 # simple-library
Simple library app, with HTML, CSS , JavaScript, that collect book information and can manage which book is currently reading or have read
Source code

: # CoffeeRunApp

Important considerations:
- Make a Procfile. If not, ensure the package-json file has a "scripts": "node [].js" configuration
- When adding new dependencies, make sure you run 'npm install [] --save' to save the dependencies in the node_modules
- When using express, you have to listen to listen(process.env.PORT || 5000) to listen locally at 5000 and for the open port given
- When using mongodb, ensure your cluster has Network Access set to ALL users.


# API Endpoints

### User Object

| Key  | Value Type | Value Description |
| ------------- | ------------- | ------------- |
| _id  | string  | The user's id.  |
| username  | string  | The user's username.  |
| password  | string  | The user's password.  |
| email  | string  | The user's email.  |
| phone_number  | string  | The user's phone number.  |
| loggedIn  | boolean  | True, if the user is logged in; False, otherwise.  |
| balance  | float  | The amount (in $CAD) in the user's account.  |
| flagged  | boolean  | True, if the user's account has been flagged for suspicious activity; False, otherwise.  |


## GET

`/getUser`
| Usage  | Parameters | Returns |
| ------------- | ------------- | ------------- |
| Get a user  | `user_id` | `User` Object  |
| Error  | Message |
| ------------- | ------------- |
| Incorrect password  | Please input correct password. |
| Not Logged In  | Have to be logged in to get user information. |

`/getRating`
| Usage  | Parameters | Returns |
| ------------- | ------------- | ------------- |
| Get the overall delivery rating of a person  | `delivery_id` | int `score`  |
•••••
*What you have to do:* Looking at the records above, return exactly the lines from the line with "Value Description |" to the line with "The user's phone", both ends included.

*Answer space:*
| Key  | Value Type | Value Description |
| ------------- | ------------- | ------------- |
| _id  | string  | The user's id.  |
| username  | string  | The user's username.  |
| password  | string  | The user's password.  |
| email  | string  | The user's email.  |
| phone_number  | string  | The user's phone number.  |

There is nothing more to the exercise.